**YOUR INSTRUCTIONS**: What is needed is an exact copy of the records below, minus any pictures.

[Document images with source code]
*** Begin section ***

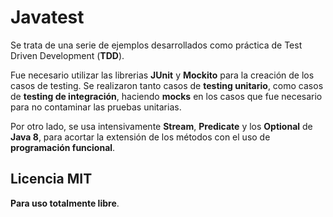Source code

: # Javatest

Se trata de una serie de ejemplos desarrollados como práctica de Test Driven Development (**TDD**). 

Fue necesario utilizar las librerias **JUnit** y **Mockito** para la creación de los casos de testing. Se realizaron tanto casos de **testing unitario**, como casos de **testing de integración**, haciendo **mocks** en los casos que fue necesario para no contaminar las pruebas unitarias.

Por otro lado, se usa intensivamente **Stream**, **Predicate** y los **Optional** de **Java 8**, para acortar la extensión de los métodos con el uso de **programación funcional**.

Licencia MIT
----
**Para uso totalmente libre**.
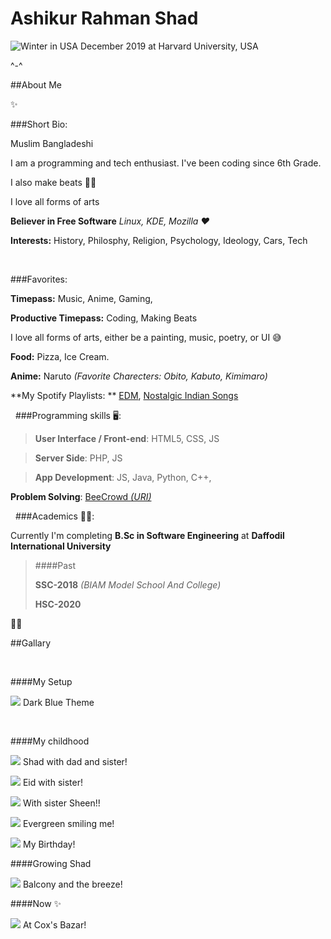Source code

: # Ashikur Rahman Shad

![Winter in USA](img/harvard-usa-winter.jpg  "At Harvard University, USA")
December 2019 at Harvard University, USA

^-^

##About Me

✨️

###Short Bio:

Muslim Bangladeshi

I am a programming and tech enthusiast. I've been coding since 6th Grade. 

I also make beats 🎹️🎶️

I love all forms of arts

**Believer in Free Software**  *Linux, KDE,  Mozilla ❤*

**Interests:** History, Philosphy, Religion, Psychology,  Ideology, Cars, Tech

&nbsp;

###Favorites:

**Timepass:** Music, Anime, Gaming,

**Productive Timepass:** Coding, Making Beats

I love all forms of arts, either be a painting, music, poetry, or UI 😅

**Food:** Pizza, Ice Cream.

**Anime:** Naruto *(Favorite Charecters: Obito, Kabuto, Kimimaro)*

**My Spotify Playlists: **
[EDM](https://open.spotify.com/playlist/6ZwDWx4c9MLQvyNegzddv7?si=a0fb32cbb4374b7e),
[Nostalgic Indian Songs](https://open.spotify.com/playlist/3r6Tn6Yl7soX4dRYX3Qz7a?si=3d2b8fb4316245eb)

&nbsp; 
###Programming skills 🖥️:

>**User Interface / Front-end**:  HTML5, CSS, JS

>**Server Side**: PHP, JS

>**App Development**: JS, Java, Python, C++, 

**Problem Solving**: [BeeCrowd *(URI)*](https://www.beecrowd.com.br/judge/en/profile/598716)

&nbsp; 
###Academics 👨‍🎓️:

Currently I'm completing **B.Sc in Software Engineering** at **Daffodil International University**


>####Past
>
>**SSC-2018** *(BIAM Model School And College)*
>
>**HSC-2020**

👨‍🎓️

##Gallary

&nbsp;

####My Setup

![](img/pc/blue-dark-pc.jpg)
Dark Blue Theme

&nbsp;

####My childhood

![](img/childhood/shad-dad-sister.jpg)
Shad with dad and sister!

![](img/childhood/shad-sheen-eid.jpg)
Eid with sister!

![](img/childhood/shad-smile-sheen.jpg)
With sister Sheen!!

![](img/childhood/shad-smile.jpg)
Evergreen smiling me!

![](img/childhood/shad-birthday.jpg)
My Birthday!

####Growing Shad

![](img/kid/shad-balcony.jpg)
Balcony and the breeze!

####Now ✨

![](img/semi-adult/cox-bazar-long-hair.jpg)
At Cox's Bazar!
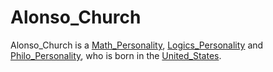 # Alonso_Church

Alonso_Church is a [Math_Personality](13000015.md), [Logics_Personality](15000002.md) and [Philo_Personality](404.md), who is born in the [United_States](141000004.md).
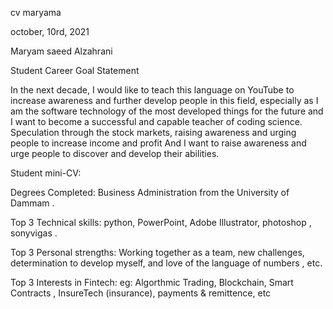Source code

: cv maryama

 october, 10rd, 2021 

 Maryam saeed Alzahrani

Student Career Goal Statement


 In the next decade, I would like to teach this language on YouTube to increase awareness and further develop people in this field, especially as I am the software technology of the most developed things for the future and I want to become a successful and capable teacher of  coding science.
 Speculation through the stock markets, raising awareness and urging people to increase income and profit 
 And I want to raise awareness and urge people to discover and develop their abilities. 

Student mini-CV:


Degrees Completed:
Business Administration from the University of Dammam .

Top 3 Technical skills:
python,  PowerPoint, Adobe Illustrator, photoshop , sonyvigas . 

Top 3 Personal strengths:
 Working together as a team, new challenges, determination to develop myself, and love of the language of numbers , etc. 
 
Top 3 Interests in Fintech:
eg: Algorthmic Trading, Blockchain, Smart Contracts , InsureTech (insurance), payments & remittence, etc 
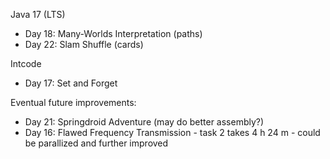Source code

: Java 17 (LTS)
- Day 18: Many-Worlds Interpretation (paths)
- Day 22: Slam Shuffle (cards)

Intcode
- Day 17: Set and Forget

Eventual future improvements:
- Day 21: Springdroid Adventure (may do better assembly?)
- Day 16: Flawed Frequency Transmission - task 2 takes 4 h 24 m - could be parallized and further improved
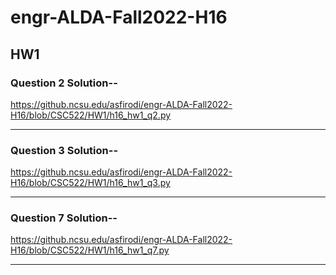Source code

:# engr-ALDA-Fall2022-H16

## HW1
### Question 2 Solution--
https://github.ncsu.edu/asfirodi/engr-ALDA-Fall2022-H16/blob/CSC522/HW1/h16_hw1_q2.py
<hr>

### Question 3 Solution--
https://github.ncsu.edu/asfirodi/engr-ALDA-Fall2022-H16/blob/CSC522/HW1/h16_hw1_q3.py
<hr>

### Question 7 Solution--
https://github.ncsu.edu/asfirodi/engr-ALDA-Fall2022-H16/blob/CSC522/HW1/h16_hw1_q7.py
<hr>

*** End section ***

**PROBLEM SOLUTION**:
Source code

: # Javatest

Se trata de una serie de ejemplos desarrollados como práctica de Test Driven Development (**TDD**). 

Fue necesario utilizar las librerias **JUnit** y **Mockito** para la creación de los casos de testing. Se realizaron tanto casos de **testing unitario**, como casos de **testing de integración**, haciendo **mocks** en los casos que fue necesario para no contaminar las pruebas unitarias.

Por otro lado, se usa intensivamente **Stream**, **Predicate** y los **Optional** de **Java 8**, para acortar la extensión de los métodos con el uso de **programación funcional**.

Licencia MIT
----
**Para uso totalmente libre**.
Source code

: # Ashikur Rahman Shad

![Winter in USA](img/harvard-usa-winter.jpg  "At Harvard University, USA")
December 2019 at Harvard University, USA

^-^

##About Me

✨️

###Short Bio:

Muslim Bangladeshi

I am a programming and tech enthusiast. I've been coding since 6th Grade. 

I also make beats 🎹️🎶️

I love all forms of arts

**Believer in Free Software**  *Linux, KDE,  Mozilla ❤*

**Interests:** History, Philosphy, Religion, Psychology,  Ideology, Cars, Tech

&nbsp;

###Favorites:

**Timepass:** Music, Anime, Gaming,

**Productive Timepass:** Coding, Making Beats

I love all forms of arts, either be a painting, music, poetry, or UI 😅

**Food:** Pizza, Ice Cream.

**Anime:** Naruto *(Favorite Charecters: Obito, Kabuto, Kimimaro)*

**My Spotify Playlists: **
[EDM](https://open.spotify.com/playlist/6ZwDWx4c9MLQvyNegzddv7?si=a0fb32cbb4374b7e),
[Nostalgic Indian Songs](https://open.spotify.com/playlist/3r6Tn6Yl7soX4dRYX3Qz7a?si=3d2b8fb4316245eb)

&nbsp; 
###Programming skills 🖥️:

>**User Interface / Front-end**:  HTML5, CSS, JS

>**Server Side**: PHP, JS

>**App Development**: JS, Java, Python, C++, 

**Problem Solving**: [BeeCrowd *(URI)*](https://www.beecrowd.com.br/judge/en/profile/598716)

&nbsp; 
###Academics 👨‍🎓️:

Currently I'm completing **B.Sc in Software Engineering** at **Daffodil International University**


>####Past
>
>**SSC-2018** *(BIAM Model School And College)*
>
>**HSC-2020**

👨‍🎓️

##Gallary

&nbsp;

####My Setup

![](img/pc/blue-dark-pc.jpg)
Dark Blue Theme

&nbsp;

####My childhood

![](img/childhood/shad-dad-sister.jpg)
Shad with dad and sister!

![](img/childhood/shad-sheen-eid.jpg)
Eid with sister!

![](img/childhood/shad-smile-sheen.jpg)
With sister Sheen!!

![](img/childhood/shad-smile.jpg)
Evergreen smiling me!

![](img/childhood/shad-birthday.jpg)
My Birthday!

####Growing Shad

![](img/kid/shad-balcony.jpg)
Balcony and the breeze!

####Now ✨

![](img/semi-adult/cox-bazar-long-hair.jpg)
At Cox's Bazar!
 # Alonso_Church

Alonso_Church is a [Math_Personality](13000015.md), [Logics_Personality](15000002.md) and [Philo_Personality](404.md), who is born in the [United_States](141000004.md).
Source code

: cv maryama

 october, 10rd, 2021 

 Maryam saeed Alzahrani

Student Career Goal Statement


 In the next decade, I would like to teach this language on YouTube to increase awareness and further develop people in this field, especially as I am the software technology of the most developed things for the future and I want to become a successful and capable teacher of  coding science.
 Speculation through the stock markets, raising awareness and urging people to increase income and profit 
 And I want to raise awareness and urge people to discover and develop their abilities. 

Student mini-CV:


Degrees Completed:
Business Administration from the University of Dammam .

Top 3 Technical skills:
python,  PowerPoint, Adobe Illustrator, photoshop , sonyvigas . 

Top 3 Personal strengths:
 Working together as a team, new challenges, determination to develop myself, and love of the language of numbers , etc. 
 
Top 3 Interests in Fintech:
eg: Algorthmic Trading, Blockchain, Smart Contracts , InsureTech (insurance), payments & remittence, etc 
Source code

: Java 17 (LTS)
- Day 18: Many-Worlds Interpretation (paths)
- Day 22: Slam Shuffle (cards)

Intcode
- Day 17: Set and Forget

Eventual future improvements:
- Day 21: Springdroid Adventure (may do better assembly?)
- Day 16: Flawed Frequency Transmission - task 2 takes 4 h 24 m - could be parallized and further improved
Source code

:# engr-ALDA-Fall2022-H16

## HW1
### Question 2 Solution--
https://github.ncsu.edu/asfirodi/engr-ALDA-Fall2022-H16/blob/CSC522/HW1/h16_hw1_q2.py
<hr>

### Question 3 Solution--
https://github.ncsu.edu/asfirodi/engr-ALDA-Fall2022-H16/blob/CSC522/HW1/h16_hw1_q3.py
<hr>

### Question 7 Solution--
https://github.ncsu.edu/asfirodi/engr-ALDA-Fall2022-H16/blob/CSC522/HW1/h16_hw1_q7.py
<hr>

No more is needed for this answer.